Like Ms. Chu, I found that my peers in the radical queer community accepted that their gender dysphoria and suicidal impulses would heighten in response to medical interventions. The normalized responses to suicidality in the radical queer community I ran with were: tweeting about being suicidal, engaging in BDSM, tweeting about engaging in BDSM, cutting, tweeting about cutting, and attributing all of these attention seeking and intimacy avoiding behaviors to a queer philosophical and aesthetic lineage. Unsurprisingly I did not find my sense of inner peace and self-efficacy increasingly in that social context.
Let’s be very clear: the radical queer community is not the context most trans people exist in. Radical queer philosophical propositions are not ones you can expect most trans people to be guided by. The backlash within the trans community to Ms. Chu’s essay bears this out. But I’m glad Ms. Chu put that viewpoint in the paper of record, so we can consider how to create clinical responses to gender dysphoria in which it is not ideological betrayal to acknowledge red flags.
The most stunning statement from Ms. Chu’s essay is “There are no good outcomes with transition.” This statement has no grounding in any of the outcome research that’s been produced, even the old John Hopkins era stuff people dismiss as transphobic. I know so many middle managers with homes and dogs who identify as “good outcomes” after their transitions. There are thousands of people who say hormones and surgeries alleviated their gender dysphoria. In recent years there’s also been a surge of detransitioners writing about alternative responses to their gender dysphoria that have alleviated the symptom.
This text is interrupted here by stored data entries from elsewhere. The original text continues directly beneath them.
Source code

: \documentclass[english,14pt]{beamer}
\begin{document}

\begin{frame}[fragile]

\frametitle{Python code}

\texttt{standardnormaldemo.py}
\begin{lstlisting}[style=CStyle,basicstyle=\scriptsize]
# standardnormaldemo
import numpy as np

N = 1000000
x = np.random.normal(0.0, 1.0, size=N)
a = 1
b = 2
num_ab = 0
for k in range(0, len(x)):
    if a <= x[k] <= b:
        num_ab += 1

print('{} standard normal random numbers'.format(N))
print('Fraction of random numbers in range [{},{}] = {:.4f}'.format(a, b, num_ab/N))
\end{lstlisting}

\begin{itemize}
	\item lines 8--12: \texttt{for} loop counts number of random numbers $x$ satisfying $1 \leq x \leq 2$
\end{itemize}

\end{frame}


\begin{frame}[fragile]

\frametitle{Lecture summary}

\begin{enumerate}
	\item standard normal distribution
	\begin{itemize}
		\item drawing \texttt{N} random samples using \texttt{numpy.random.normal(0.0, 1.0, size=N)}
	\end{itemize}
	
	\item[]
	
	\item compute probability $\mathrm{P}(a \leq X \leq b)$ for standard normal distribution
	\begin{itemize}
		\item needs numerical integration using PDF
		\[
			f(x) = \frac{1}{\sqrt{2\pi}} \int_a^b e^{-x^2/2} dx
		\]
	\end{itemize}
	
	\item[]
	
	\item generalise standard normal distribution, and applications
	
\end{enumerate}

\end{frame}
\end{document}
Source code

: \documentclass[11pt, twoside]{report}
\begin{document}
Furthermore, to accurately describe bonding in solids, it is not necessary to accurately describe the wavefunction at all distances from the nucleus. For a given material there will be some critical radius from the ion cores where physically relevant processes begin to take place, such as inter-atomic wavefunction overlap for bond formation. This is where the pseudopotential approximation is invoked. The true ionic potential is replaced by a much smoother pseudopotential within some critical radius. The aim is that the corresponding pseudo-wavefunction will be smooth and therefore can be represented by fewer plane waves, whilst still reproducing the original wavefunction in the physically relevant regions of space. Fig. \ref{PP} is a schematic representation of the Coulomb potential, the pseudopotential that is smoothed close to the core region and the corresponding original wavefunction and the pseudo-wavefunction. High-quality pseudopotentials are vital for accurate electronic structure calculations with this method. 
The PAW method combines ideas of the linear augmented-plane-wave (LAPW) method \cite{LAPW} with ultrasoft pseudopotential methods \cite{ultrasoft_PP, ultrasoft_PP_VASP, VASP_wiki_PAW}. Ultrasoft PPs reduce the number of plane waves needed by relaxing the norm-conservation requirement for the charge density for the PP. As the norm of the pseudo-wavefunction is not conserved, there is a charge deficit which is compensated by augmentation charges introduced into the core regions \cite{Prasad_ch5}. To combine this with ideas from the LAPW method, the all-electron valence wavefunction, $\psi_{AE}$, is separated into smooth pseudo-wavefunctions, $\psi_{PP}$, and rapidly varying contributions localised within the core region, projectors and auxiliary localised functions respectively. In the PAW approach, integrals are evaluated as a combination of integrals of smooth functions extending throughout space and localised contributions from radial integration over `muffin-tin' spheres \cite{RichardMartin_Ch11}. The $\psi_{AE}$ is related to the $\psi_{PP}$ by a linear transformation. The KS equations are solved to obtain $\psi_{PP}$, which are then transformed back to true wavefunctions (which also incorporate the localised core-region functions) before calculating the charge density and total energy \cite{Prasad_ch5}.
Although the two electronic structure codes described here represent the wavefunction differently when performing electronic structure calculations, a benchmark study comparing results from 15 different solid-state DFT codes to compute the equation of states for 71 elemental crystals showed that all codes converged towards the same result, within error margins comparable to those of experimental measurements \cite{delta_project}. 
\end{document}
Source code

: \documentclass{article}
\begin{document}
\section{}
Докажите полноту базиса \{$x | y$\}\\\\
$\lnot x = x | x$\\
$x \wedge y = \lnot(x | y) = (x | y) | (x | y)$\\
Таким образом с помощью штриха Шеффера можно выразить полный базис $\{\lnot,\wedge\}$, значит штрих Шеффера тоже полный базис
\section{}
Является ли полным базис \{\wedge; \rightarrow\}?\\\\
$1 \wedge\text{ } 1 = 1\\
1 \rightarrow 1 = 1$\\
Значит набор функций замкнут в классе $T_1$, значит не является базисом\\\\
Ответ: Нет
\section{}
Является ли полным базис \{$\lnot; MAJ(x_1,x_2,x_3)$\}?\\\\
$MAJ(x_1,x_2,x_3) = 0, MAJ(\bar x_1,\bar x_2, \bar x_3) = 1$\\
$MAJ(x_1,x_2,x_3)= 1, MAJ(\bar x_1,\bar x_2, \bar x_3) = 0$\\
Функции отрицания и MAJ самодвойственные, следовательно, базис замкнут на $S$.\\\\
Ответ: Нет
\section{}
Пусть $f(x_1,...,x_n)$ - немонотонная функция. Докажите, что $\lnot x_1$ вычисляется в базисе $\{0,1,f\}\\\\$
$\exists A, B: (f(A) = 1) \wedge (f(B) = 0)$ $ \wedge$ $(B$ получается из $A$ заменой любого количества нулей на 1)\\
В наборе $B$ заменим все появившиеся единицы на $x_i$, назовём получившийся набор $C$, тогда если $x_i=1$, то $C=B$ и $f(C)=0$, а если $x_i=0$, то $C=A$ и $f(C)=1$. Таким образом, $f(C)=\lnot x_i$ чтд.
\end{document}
We have every reason to think that, like most human experiences, the etiology of gender dysphoria is complex. Psychodynamic, social, and physiological components probably all play roles in varying capacities for each gender dysphoric person. Since we’re dealing with a large patient population it’s also rational to expect different solutions will work for different patients.
What is not rational is Ms. Chu’s comfort with the proposition that misery is the gender dysphoric person’s birthright or her assumption that concern for gender dysphoric people must stem from a paternalistic need to control. It’s ok to prioritize becoming happy. It’s ok to want the people you love to take actions that protect their future happiness. It’s ok to point out the red flag everyone except the person waving that flag overhead can see.